◆ ACTION ITEM
Write out the listing exactly, from its first line through the line holding "- 배포 : https://affectionate-wing-96d3c9.netlify.app/", but include none of the pictures.
START EXERCISE DATA
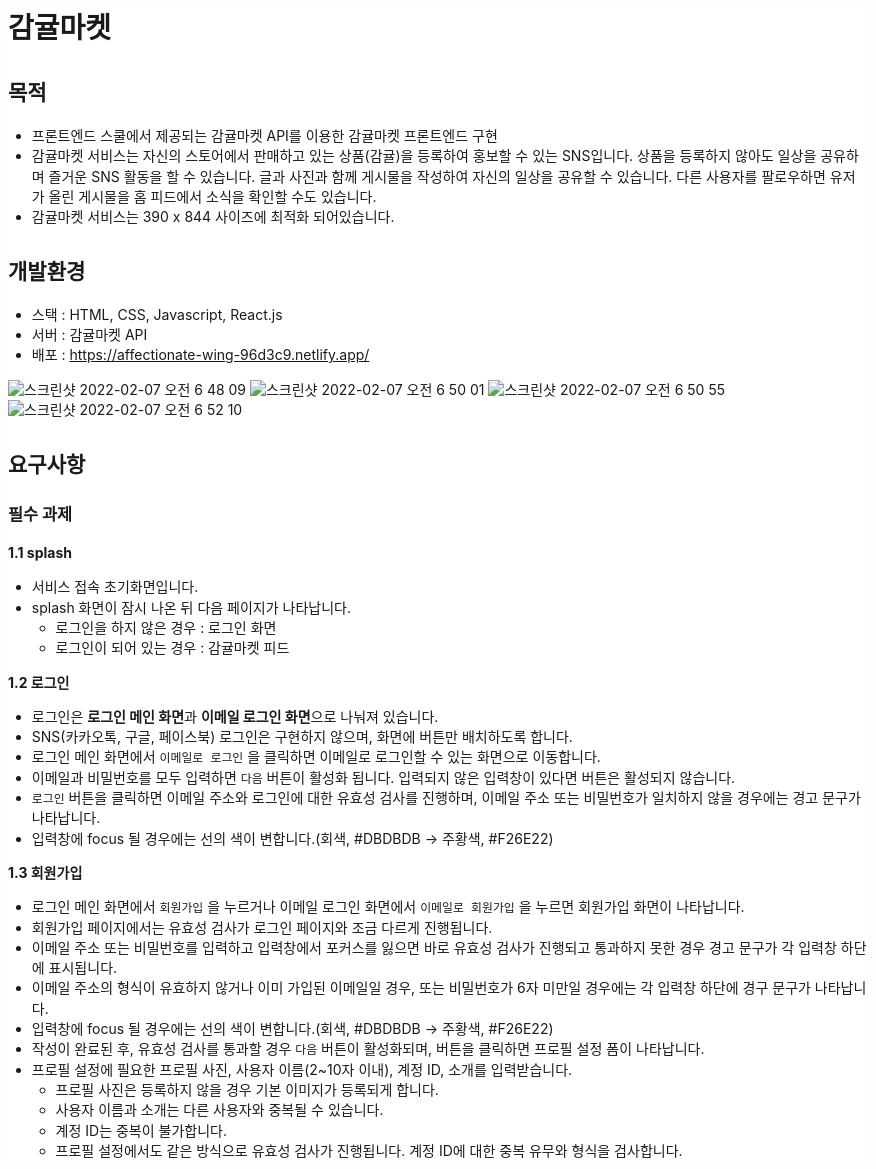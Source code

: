 # 감귤마켓

## 목적

- 프론트엔드 스쿨에서 제공되는 감귤마켓 API를 이용한 감귤마켓 프론트엔드 구현
- 감귤마켓 서비스는 자신의 스토어에서 판매하고 있는 상품(감귤)을 등록하여 홍보할 수 있는 SNS입니다. 상품을 등록하지 않아도 일상을 공유하며 즐거운 SNS 활동을 할 수 있습니다. 글과 사진과 함께 게시물을 작성하여 자신의 일상을 공유할 수 있습니다. 다른 사용자를 팔로우하면 유저가 올린 게시물을 홈 피드에서 소식을 확인할 수도 있습니다.
- 감귤마켓 서비스는 390 x 844 사이즈에 최적화 되어있습니다.

## 개발환경

- 스택 : HTML, CSS, Javascript, React.js
- 서버 : 감귤마켓 API
- 배포 : https://affectionate-wing-96d3c9.netlify.app/

![스크린샷 2022-02-07 오전 6 48 09](https://user-images.githubusercontent.com/60065661/152702740-0b6a6caa-7b76-4b94-9218-ce509c8d0467.png) ![스크린샷 2022-02-07 오전 6 50 01](https://user-images.githubusercontent.com/60065661/152702795-3984ee21-259a-422f-a697-ab4e9ed7aad5.png) ![스크린샷 2022-02-07 오전 6 50 55](https://user-images.githubusercontent.com/60065661/152702838-12200190-5577-4820-86b1-ea764e9da3e2.png) ![스크린샷 2022-02-07 오전 6 52 10](https://user-images.githubusercontent.com/60065661/152702871-35fbbfa8-dd8b-4b24-854f-2de793e76b16.png)


## 요구사항

### 필수 과제

**1.1 splash**

- 서비스 접속 초기화면입니다.
- splash 화면이 잠시 나온 뒤 다음 페이지가 나타납니다.
    - 로그인을 하지 않은 경우 : 로그인 화면
    - 로그인이 되어 있는 경우 : 감귤마켓 피드

**1.2 로그인**

- 로그인은 **로그인 메인 화면**과 **이메일 로그인 화면**으로 나눠져 있습니다.
- SNS(카카오톡, 구글, 페이스북) 로그인은 구현하지 않으며, 화면에 버튼만 배치하도록 합니다.
- 로그인 메인 화면에서 `이메일로 로그인` 을 클릭하면 이메일로 로그인할 수 있는 화면으로 이동합니다.
- 이메일과 비밀번호를 모두 입력하면 `다음` 버튼이 활성화 됩니다. 입력되지 않은 입력창이 있다면 버튼은 활성되지 않습니다.
- `로그인` 버튼을 클릭하면 이메일 주소와 로그인에 대한 유효성 검사를 진행하며, 이메일 주소 또는 비밀번호가 일치하지 않을 경우에는 경고 문구가 나타납니다.
- 입력창에 focus 될 경우에는 선의 색이 변합니다.(회색, #DBDBDB → 주황색, #F26E22)

**1.3 회원가입**

- 로그인 메인 화면에서 `회원가입` 을 누르거나 이메일 로그인 화면에서 `이메일로 회원가입` 을 누르면 회원가입 화면이 나타납니다.
- 회원가입 페이지에서는 유효성 검사가 로그인 페이지와 조금 다르게 진행됩니다.
- 이메일 주소 또는 비밀번호를 입력하고 입력창에서 포커스를 잃으면 바로 유효성 검사가 진행되고 통과하지 못한 경우 경고 문구가 각 입력창 하단에 표시됩니다.
- 이메일 주소의 형식이 유효하지 않거나 이미 가입된 이메일일 경우,  또는 비밀번호가 6자 미만일 경우에는 각 입력창 하단에 경구 문구가 나타납니다.
- 입력창에 focus 될 경우에는 선의 색이 변합니다.(회색, #DBDBDB → 주황색, #F26E22)
- 작성이 완료된 후, 유효성 검사를 통과할 경우 `다음` 버튼이 활성화되며, 버튼을 클릭하면 프로필 설정 폼이 나타납니다.
- 프로필 설정에 필요한 프로필 사진, 사용자 이름(2~10자 이내), 계정 ID, 소개를 입력받습니다.
    - 프로필 사진은 등록하지 않을 경우 기본 이미지가 등록되게 합니다.
    - 사용자 이름과 소개는 다른 사용자와 중복될 수 있습니다.
    - 계정 ID는 중복이 불가합니다.
    - 프로필 설정에서도 같은 방식으로 유효성 검사가 진행됩니다. 계정 ID에 대한 중복 유무와 형식을 검사합니다.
END EXERCISE DATA
◆ RESPONSE FOR THIS EXERCISE
Source code

: # 감귤마켓

## 목적

- 프론트엔드 스쿨에서 제공되는 감귤마켓 API를 이용한 감귤마켓 프론트엔드 구현
- 감귤마켓 서비스는 자신의 스토어에서 판매하고 있는 상품(감귤)을 등록하여 홍보할 수 있는 SNS입니다. 상품을 등록하지 않아도 일상을 공유하며 즐거운 SNS 활동을 할 수 있습니다. 글과 사진과 함께 게시물을 작성하여 자신의 일상을 공유할 수 있습니다. 다른 사용자를 팔로우하면 유저가 올린 게시물을 홈 피드에서 소식을 확인할 수도 있습니다.
- 감귤마켓 서비스는 390 x 844 사이즈에 최적화 되어있습니다.

## 개발환경

- 스택 : HTML, CSS, Javascript, React.js
- 서버 : 감귤마켓 API
- 배포 : https://affectionate-wing-96d3c9.netlify.app/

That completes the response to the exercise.